En los textos publicados en esta columna se habla a menudo del fin de Occidente. Conviene aquí no confundirse. No se trata de la resignada —aunque lúcida y amarga— contemplación del último acto de un ocaso que Spengler y otros pseudoprofetas anunciaron hace ya demasiado tiempo. A ellos no les interesaba otra cosa que ese ocaso, eran, al fin y al cabo, cómplices y hasta presumían de ello, porque en los morrales y cajas fuertes de su espíritu no quedaba absolutamente nada, ésa era, por así decirlo, su única riqueza, de la que no querían ser defraudados a cualquier precio. Por eso Spengler pudo escribir en 1917: «Sólo deseo que este libro pueda situarse junto a los logros militares de Alemania sin ser completamente indigno de ellos».
Para nosotros, por el contrario, la muerte de Occidente es la utopía feliz, algo así como la gleba suelta y el desierto arenoso, que nuestra esperanza necesita no para encontrar algún alimento, sino para apoyar encima los pies, a la espera de lanzarla a los ojos de nuestros adversarios a la primera oportunidad.
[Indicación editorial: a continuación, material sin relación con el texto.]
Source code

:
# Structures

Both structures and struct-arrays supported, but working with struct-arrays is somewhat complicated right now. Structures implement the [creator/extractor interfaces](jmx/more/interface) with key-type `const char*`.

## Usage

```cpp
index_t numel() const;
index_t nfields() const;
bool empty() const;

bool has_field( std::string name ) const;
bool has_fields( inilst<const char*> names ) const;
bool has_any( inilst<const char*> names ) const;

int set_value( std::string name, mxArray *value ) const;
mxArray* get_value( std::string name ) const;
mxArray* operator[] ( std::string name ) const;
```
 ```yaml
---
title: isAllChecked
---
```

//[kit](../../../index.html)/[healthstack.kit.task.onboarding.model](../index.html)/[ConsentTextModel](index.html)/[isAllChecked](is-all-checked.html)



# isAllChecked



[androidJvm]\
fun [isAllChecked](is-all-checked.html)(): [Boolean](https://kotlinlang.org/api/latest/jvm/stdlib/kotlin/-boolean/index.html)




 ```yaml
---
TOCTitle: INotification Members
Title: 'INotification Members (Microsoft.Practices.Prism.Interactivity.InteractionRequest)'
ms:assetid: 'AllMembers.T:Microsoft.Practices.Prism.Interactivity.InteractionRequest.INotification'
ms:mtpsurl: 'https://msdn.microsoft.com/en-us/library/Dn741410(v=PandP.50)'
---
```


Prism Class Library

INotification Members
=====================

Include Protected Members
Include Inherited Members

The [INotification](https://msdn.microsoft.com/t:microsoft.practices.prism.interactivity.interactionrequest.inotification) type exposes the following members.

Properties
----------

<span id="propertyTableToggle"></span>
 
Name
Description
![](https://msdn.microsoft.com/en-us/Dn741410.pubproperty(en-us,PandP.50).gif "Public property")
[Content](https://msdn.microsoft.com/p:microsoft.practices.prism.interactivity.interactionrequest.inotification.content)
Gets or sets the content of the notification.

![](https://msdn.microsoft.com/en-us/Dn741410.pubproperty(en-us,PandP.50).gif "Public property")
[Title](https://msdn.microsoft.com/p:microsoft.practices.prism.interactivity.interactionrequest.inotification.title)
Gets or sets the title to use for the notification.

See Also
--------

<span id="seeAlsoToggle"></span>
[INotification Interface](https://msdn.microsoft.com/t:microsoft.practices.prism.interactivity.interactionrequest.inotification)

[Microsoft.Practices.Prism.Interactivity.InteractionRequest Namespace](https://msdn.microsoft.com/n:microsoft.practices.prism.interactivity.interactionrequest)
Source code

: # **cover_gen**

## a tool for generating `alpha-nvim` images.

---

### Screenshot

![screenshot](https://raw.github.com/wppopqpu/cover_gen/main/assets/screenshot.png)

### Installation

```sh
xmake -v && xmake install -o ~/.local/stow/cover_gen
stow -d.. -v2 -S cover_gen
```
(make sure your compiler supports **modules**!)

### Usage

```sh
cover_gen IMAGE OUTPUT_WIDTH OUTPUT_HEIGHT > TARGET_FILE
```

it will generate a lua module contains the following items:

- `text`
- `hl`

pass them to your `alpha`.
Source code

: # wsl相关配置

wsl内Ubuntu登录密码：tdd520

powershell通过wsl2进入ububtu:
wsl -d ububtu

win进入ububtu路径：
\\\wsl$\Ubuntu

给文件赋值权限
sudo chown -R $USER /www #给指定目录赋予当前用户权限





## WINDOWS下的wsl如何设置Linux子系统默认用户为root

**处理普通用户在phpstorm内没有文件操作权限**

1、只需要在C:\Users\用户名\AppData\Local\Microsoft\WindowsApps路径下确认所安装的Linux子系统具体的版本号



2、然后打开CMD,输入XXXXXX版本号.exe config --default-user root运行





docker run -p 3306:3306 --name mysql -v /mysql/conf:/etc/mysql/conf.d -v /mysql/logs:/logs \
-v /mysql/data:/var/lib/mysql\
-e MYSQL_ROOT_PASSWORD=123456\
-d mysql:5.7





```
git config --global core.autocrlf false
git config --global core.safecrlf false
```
La muerte de Occidente no nos ha privado de nada vivo y esencial, por lo que la nostalgia está fuera de lugar. Y la esperanza sólo nos interesa como el camino que nos lleva a algo que ya conocemos, porque siempre lo hemos tenido y no estamos dispuestos a renunciar. Es el rayo de luz vertical, que se eleva desde el horizonte plano y sombrío de Occidente.
Aquí sólo pueden morir los que ya estaban muertos, vivir sólo los que están ya siempre vivos.